Nothing but the text should be carried over: reproduce all the data exactly and leave out every image.

**Entries provided:**
━━━━━━━━━━━━━━━━
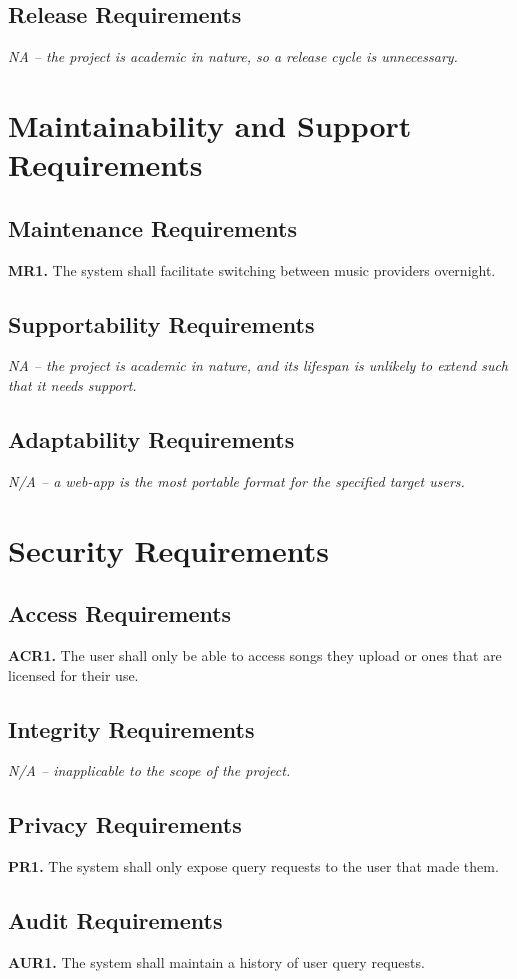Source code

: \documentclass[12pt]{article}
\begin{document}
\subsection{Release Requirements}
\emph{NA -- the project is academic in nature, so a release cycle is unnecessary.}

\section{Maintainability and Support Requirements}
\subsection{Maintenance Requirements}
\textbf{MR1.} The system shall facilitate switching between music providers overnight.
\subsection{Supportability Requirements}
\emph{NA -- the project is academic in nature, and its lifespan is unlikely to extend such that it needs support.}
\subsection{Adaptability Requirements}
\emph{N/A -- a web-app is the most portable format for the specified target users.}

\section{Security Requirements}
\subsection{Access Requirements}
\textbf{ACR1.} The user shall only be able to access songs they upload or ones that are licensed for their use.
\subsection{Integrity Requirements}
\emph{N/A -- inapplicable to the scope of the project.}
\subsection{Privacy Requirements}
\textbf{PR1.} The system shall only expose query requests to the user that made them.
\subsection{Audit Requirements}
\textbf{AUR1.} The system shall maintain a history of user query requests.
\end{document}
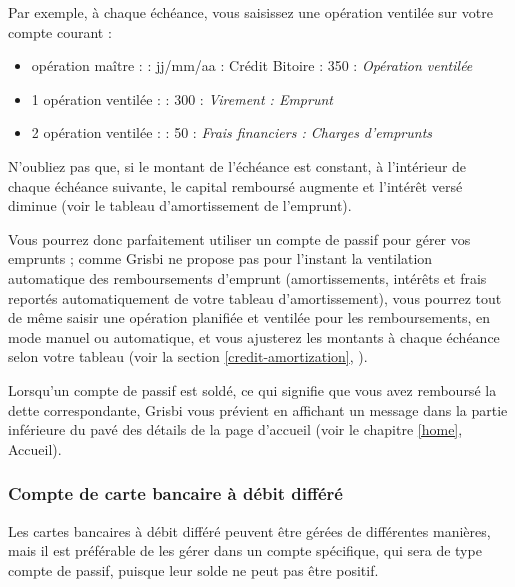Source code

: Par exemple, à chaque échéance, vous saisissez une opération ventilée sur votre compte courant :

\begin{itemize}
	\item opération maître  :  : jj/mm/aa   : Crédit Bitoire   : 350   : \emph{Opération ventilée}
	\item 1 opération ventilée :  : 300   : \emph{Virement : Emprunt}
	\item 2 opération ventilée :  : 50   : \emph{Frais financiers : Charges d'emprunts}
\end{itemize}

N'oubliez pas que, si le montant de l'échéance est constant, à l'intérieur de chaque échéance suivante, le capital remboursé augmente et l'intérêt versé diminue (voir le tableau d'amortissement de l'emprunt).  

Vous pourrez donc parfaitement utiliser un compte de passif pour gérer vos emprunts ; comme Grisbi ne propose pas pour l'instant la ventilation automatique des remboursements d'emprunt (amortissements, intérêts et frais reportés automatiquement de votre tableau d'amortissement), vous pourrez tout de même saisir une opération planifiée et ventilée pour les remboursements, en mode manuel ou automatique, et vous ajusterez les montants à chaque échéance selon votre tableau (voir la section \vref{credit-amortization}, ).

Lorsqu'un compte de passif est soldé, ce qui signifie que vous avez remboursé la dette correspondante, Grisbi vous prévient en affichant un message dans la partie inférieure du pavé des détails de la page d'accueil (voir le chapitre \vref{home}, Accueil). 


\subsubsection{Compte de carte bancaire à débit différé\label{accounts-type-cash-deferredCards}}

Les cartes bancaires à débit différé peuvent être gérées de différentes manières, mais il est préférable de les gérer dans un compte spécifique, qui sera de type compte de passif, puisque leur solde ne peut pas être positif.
━━━━━━━━━━━━━━━━
**Response:**
Source code

: \documentclass[12pt]{article}
\begin{document}
\subsection{Release Requirements}
\emph{NA -- the project is academic in nature, so a release cycle is unnecessary.}

\section{Maintainability and Support Requirements}
\subsection{Maintenance Requirements}
\textbf{MR1.} The system shall facilitate switching between music providers overnight.
\subsection{Supportability Requirements}
\emph{NA -- the project is academic in nature, and its lifespan is unlikely to extend such that it needs support.}
\subsection{Adaptability Requirements}
\emph{N/A -- a web-app is the most portable format for the specified target users.}

\section{Security Requirements}
\subsection{Access Requirements}
\textbf{ACR1.} The user shall only be able to access songs they upload or ones that are licensed for their use.
\subsection{Integrity Requirements}
\emph{N/A -- inapplicable to the scope of the project.}
\subsection{Privacy Requirements}
\textbf{PR1.} The system shall only expose query requests to the user that made them.
\subsection{Audit Requirements}
\textbf{AUR1.} The system shall maintain a history of user query requests.
\end{document}
Source code

: Par exemple, à chaque échéance, vous saisissez une opération ventilée sur votre compte courant :

\begin{itemize}
	\item opération maître  :  : jj/mm/aa   : Crédit Bitoire   : 350   : \emph{Opération ventilée}
	\item 1 opération ventilée :  : 300   : \emph{Virement : Emprunt}
	\item 2 opération ventilée :  : 50   : \emph{Frais financiers : Charges d'emprunts}
\end{itemize}

N'oubliez pas que, si le montant de l'échéance est constant, à l'intérieur de chaque échéance suivante, le capital remboursé augmente et l'intérêt versé diminue (voir le tableau d'amortissement de l'emprunt).  

Vous pourrez donc parfaitement utiliser un compte de passif pour gérer vos emprunts ; comme Grisbi ne propose pas pour l'instant la ventilation automatique des remboursements d'emprunt (amortissements, intérêts et frais reportés automatiquement de votre tableau d'amortissement), vous pourrez tout de même saisir une opération planifiée et ventilée pour les remboursements, en mode manuel ou automatique, et vous ajusterez les montants à chaque échéance selon votre tableau (voir la section \vref{credit-amortization}, ).

Lorsqu'un compte de passif est soldé, ce qui signifie que vous avez remboursé la dette correspondante, Grisbi vous prévient en affichant un message dans la partie inférieure du pavé des détails de la page d'accueil (voir le chapitre \vref{home}, Accueil). 


\subsubsection{Compte de carte bancaire à débit différé\label{accounts-type-cash-deferredCards}}

Les cartes bancaires à débit différé peuvent être gérées de différentes manières, mais il est préférable de les gérer dans un compte spécifique, qui sera de type compte de passif, puisque leur solde ne peut pas être positif.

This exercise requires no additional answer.